Tras ver Saltburn, la peli de moda, he meditado que acaso yo podría hoy ser 21 barón de haber aprovechado la ocasión chez Dunsany y haber lamido el desagüe de la bañera (una escena del filme de Emerald Fennell que es la cumbre del horror para una amiga misófoba que no soporta los pelos en el sumidero) o haber traspasado el Mar Rojo en la rosaleda. En Saltburn me identifico en muchas cosas con el protagonista (no en lo de la bañera), el joven arribista sin escrúpulos y con camisa de cuadros Oliver Quick (Barry Keoghan), ese Ripley de vía estrecha que se convierte en la némesis de los Catton y en apoteosis reivindicativa de una clase media que ha de alquilar el tuxedo y no sabe cómo echarse el jersey sobre los hombros, o que el desayuno es bufé. Pero me quedo con el Charles Ryder de Retorno a Brideshead que nunca bailaría desnudo por las estancias de la mansión de los Marchmain al son de Murder on the Dancefloor y cuyo concepto del Et in arcadia ego no son los miembros voluptuosos de Felix Catton (Jacob Elordi) ni los bajos carmesí de la lasciva Venetia (Alisen Oliver), reina del tuntuncore, como dicen en Vogue, que no es el amor al tuntún, pero también.

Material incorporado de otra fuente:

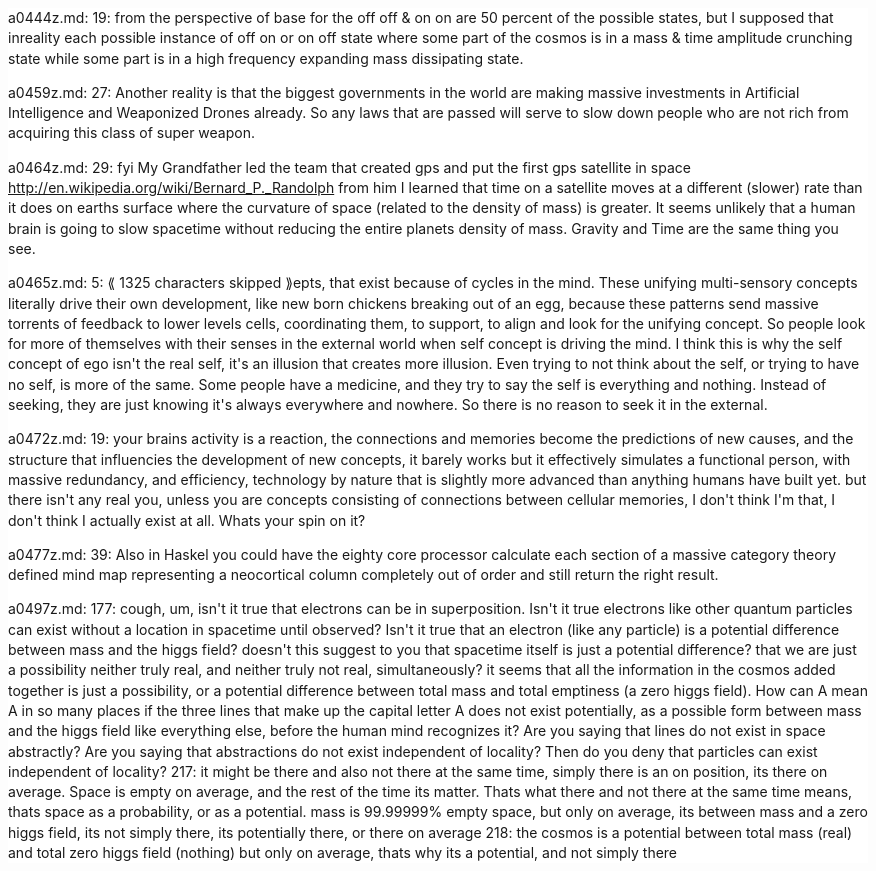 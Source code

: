a0444z.md:
  19: from the perspective of base for the off off & on on are 50 percent of the possible states, but I supposed that inreality each possible instance of off on or on off state where some part of the cosmos is in a mass & time amplitude crunching state while some part is in a high frequency expanding mass dissipating state.

a0459z.md:
  27: Another reality is that the biggest governments in the world are making massive investments in Artificial Intelligence and Weaponized Drones already. So any laws that are passed will serve to slow down people who are not rich from acquiring this class of super weapon.

a0464z.md:
  29: fyi My Grandfather led the team that created gps and put the first gps satellite in space http://en.wikipedia.org/wiki/Bernard_P._Randolph from him I learned that time on a satellite moves at a different (slower) rate than it does on earths surface where the curvature of space (related to the density of mass) is greater. It seems unlikely that a human brain is going to slow spacetime without reducing the entire planets density of mass. Gravity and Time are the same thing you see.

a0465z.md:
  5: ⟪ 1325 characters skipped ⟫epts, that exist because of cycles in the mind. These unifying multi-sensory concepts literally drive their own development, like new born chickens breaking out of an egg, because these patterns send massive torrents of feedback to lower levels cells, coordinating them, to support, to align and look for the unifying concept. So people look for more of themselves with their senses in the external world when self concept is driving the mind. I think this is why the self concept of ego isn't the real self, it's an illusion that creates more illusion. Even trying to not think about the self, or trying to have no self, is more of the same. Some people have a medicine, and they try to say the self is everything and nothing. Instead of seeking, they are just knowing it's always everywhere and nowhere. So there is no reason to seek it in the external.

a0472z.md:
  19: your brains activity is a reaction, the connections and memories become the predictions of new causes, and the structure that influencies the development of new concepts, it barely works but it effectively simulates a functional person, with massive redundancy, and efficiency, technology by nature that is slightly more advanced than anything humans have built yet. but there isn't any real you, unless you are concepts consisting of connections between cellular memories, I don't think I'm that, I don't think I actually exist at all. Whats your spin on it?

a0477z.md:
  39: Also in Haskel you could have the eighty core processor calculate each section of a massive category theory defined mind map representing a neocortical column completely out of order and still return the right result.

a0497z.md:
  177: cough, um, isn't it true that electrons can be in superposition. Isn't it true electrons like other quantum particles can exist without a location in spacetime until observed? Isn't it true that an electron (like any particle) is a potential difference between mass and the higgs field? doesn't this suggest to you that spacetime itself is just a potential difference? that we are just a possibility neither truly real, and neither truly not real, simultaneously? it seems that all the information in the cosmos added together is just a possibility, or a potential difference between total mass and total emptiness (a zero higgs field). How can A mean A in so many places if the three lines that make up the capital letter A does not exist potentially, as a possible form between mass and the higgs field like everything else, before the human mind recognizes it? Are you saying that lines do not exist in space abstractly? Are you saying that abstractions do not exist independent of locality? Then do you deny that particles can exist independent of locality?
  217: it might be there and also not there at the same time, simply there is an on position, its there on average. Space is empty on average, and the rest of the time its matter. Thats what there and not there at the same time means, thats space as a probability, or as a potential. mass is 99.99999% empty space, but only on average, its between mass and a zero higgs field, its not simply there, its potentially there, or there on average
  218: the cosmos is a potential between total mass (real) and total zero higgs field (nothing) but only on average, thats why its a potential, and not simply there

Tras el tremendismo de Saltburn he regresado a Brideshead en busca del sosiego que encuentro en sus balaustradas, jardines y días de junio sin nubes, en el amor de los hermanos Sebastian y Julia y en la nostalgia de Evelyn Waugh por una aristocracia idealizada. El Ave Verum Corpus y el té (y el Montrachet 1906) en vez de la rave y las pastis. Yeats y Shelley en vez de Harry Potter. Voy a sugerirle a Evelio P., lo más cercano que conozco a Sir James Catton, que monte en su mansión una fiesta de disfraces isabelina con el tema de El sueño de una noche de verano como en Saltburn; yo iré, bajo auspicio de Shakespeare y de Lord Dunsany, de rey de las hadas o de Herne el cazador, con un par de astas de ciervo, a ver qué sale…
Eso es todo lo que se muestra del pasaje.